We analyse urine samples from Monday to Friday between 9:00–15:00.
DNA samples usually involve a buccal or cheek swap or a hair or blood sample.
DNA tests are most commonly performed for parentage verification. They can be done when you want to make sure that the puppies or kittens are registered with the right parents, for example, in ambiguous cases, when double mating has occurred or simply on the breeder’s request.
These days there are DNA tests available for both cats and dogs that chart numerous disease-causing genes. They are usually voluntary. Such tests are performed on the breeder’s request, on the recommendation of a breed association or based on a breed charting campaign. Because there are numerous tests and laboratories that perform them available, it is the pet owner’s responsibility to acquire the necessary referrals and information from the laboratory of their choice before we take a DNA sample.
A research group from the University of Helsinki and Folkhälsan Research Center (led by Hannes Lohi) has established a gene bank for collecting genetic material for the benefit of current and future research projects. It is particularly important to collect samples from a dog that is suffering from a hereditary disease and its close relatives. You can request for such a sample to be taken during a visit to a vet – but please make sure to mention it when making the appointment. The storing of the sample is free, but the veterinary clinic will charge you for the cost of taking the sample, and postage and packing.
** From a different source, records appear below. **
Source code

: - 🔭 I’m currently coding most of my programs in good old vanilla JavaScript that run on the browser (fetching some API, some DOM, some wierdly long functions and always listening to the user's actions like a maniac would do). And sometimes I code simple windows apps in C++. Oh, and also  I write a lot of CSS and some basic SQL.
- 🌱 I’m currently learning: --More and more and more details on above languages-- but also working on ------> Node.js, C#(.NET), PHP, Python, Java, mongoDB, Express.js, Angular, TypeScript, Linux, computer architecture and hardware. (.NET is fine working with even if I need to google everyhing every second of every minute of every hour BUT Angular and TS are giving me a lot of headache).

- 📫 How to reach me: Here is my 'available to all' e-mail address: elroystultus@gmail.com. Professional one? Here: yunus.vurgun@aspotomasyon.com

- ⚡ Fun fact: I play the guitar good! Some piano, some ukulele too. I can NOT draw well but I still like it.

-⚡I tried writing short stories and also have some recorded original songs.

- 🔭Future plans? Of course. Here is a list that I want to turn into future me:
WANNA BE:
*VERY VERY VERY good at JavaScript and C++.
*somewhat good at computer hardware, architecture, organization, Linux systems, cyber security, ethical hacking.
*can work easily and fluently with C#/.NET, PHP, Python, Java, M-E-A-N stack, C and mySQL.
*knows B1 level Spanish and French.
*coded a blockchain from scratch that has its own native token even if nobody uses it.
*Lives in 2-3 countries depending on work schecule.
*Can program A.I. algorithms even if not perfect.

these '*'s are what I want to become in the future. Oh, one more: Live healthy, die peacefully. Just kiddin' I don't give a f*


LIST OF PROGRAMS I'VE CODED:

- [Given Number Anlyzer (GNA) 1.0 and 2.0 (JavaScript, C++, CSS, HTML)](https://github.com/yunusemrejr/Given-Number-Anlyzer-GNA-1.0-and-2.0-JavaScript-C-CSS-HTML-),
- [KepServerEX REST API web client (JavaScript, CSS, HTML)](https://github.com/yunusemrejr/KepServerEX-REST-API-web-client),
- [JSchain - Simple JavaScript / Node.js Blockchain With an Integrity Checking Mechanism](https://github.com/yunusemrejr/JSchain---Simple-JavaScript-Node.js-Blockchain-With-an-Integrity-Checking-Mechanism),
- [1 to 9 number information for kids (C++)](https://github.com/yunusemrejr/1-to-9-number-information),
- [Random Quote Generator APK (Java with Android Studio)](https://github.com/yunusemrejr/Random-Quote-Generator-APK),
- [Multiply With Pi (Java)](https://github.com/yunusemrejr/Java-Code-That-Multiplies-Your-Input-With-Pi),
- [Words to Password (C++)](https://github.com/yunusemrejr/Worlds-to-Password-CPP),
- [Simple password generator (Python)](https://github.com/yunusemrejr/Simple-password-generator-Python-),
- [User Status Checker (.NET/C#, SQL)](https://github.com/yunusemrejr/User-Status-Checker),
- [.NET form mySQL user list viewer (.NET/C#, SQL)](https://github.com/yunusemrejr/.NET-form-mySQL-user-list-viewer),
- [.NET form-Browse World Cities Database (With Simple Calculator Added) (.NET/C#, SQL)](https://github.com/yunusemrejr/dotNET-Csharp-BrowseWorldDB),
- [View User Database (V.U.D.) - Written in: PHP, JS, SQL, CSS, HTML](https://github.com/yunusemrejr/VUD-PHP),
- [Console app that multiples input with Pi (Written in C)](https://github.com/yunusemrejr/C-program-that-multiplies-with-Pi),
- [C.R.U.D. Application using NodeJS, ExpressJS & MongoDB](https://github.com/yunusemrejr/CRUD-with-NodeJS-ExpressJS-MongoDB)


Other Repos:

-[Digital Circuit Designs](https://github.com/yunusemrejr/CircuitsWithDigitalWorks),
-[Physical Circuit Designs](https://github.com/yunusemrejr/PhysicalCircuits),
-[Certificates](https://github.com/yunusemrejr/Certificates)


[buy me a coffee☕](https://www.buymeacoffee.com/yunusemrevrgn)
The samples can be used to analyse an instant strip test, DNA precipitation and bacteria culture. Some examinations of internal diseases also require the analysis of a urine sample.
Biopsies, or in other words cytodiagnoses, are extremely common.
When examining an inflammation of the ear it is necessary to analyse the cells of the discharge from the ear to find out what kind of an inflammation it is. The ear discharge will reveal bacteria, yeast infections, white blood cells, etc. which are helpful in determining the right medication. Of course, it may be necessary to also carry out other analyses alongside a biopsy (such as bacteria cultures, etc.) Any discharge is also analysed during follow-up.
If your pet has a rash, we can also analyse the skin tissue for additional information about what may be causing it.
We can take fine-needle aspiration biopsies from tumours, etc. and analyse the resulting biopsy. In the best-case scenario, this may even allow us to make a diagnosis.
Additionally, we can analyse the cells of synovial fluid, any fluid in the abdominal cavity, etc. as needed.
The analysis of a stool sample is often required when investigating the reasons behind longer-lasting digestive disorders (diarrhoea). A stool sample can be used to analyse, for example, various parasites and the composition of intestinal flora. The sample will also allow us to determine the medication susceptibility of the pathogenic bacteria which will help us select a targeted drug.
Often one stool sample from one faeces will be enough for our needs (we need about 1 tablespoonful). In some cases, we may recommend collecting stools on three consecutive days: for example, when investigating parasites.
Microbiological analyses are extremely common because many diseases are either directly caused by microbes, or they are complications following a disease caused by microbes. The most common diseases requiring microbiological analysis are urinary tract infections, inflammation of the ear, rashes, and wounds and abscesses that are not healing as they should.
At our clinic, we can perform bacteria cultures and drug-susceptibility tests on common pathogenic bacteria. The duration of a bacteria culture and drug-susceptibility test is usually between 3 to 5 working days. Often the medication has to be started immediately, but it can be adapted later to make it more effective if the results of the analysis reveal that this is necessary. Sometimes the pathogen turns out to be mycosis (a contagious disease caused by a microscopic fungus), but this can usually be determined already during the biopsy analysis.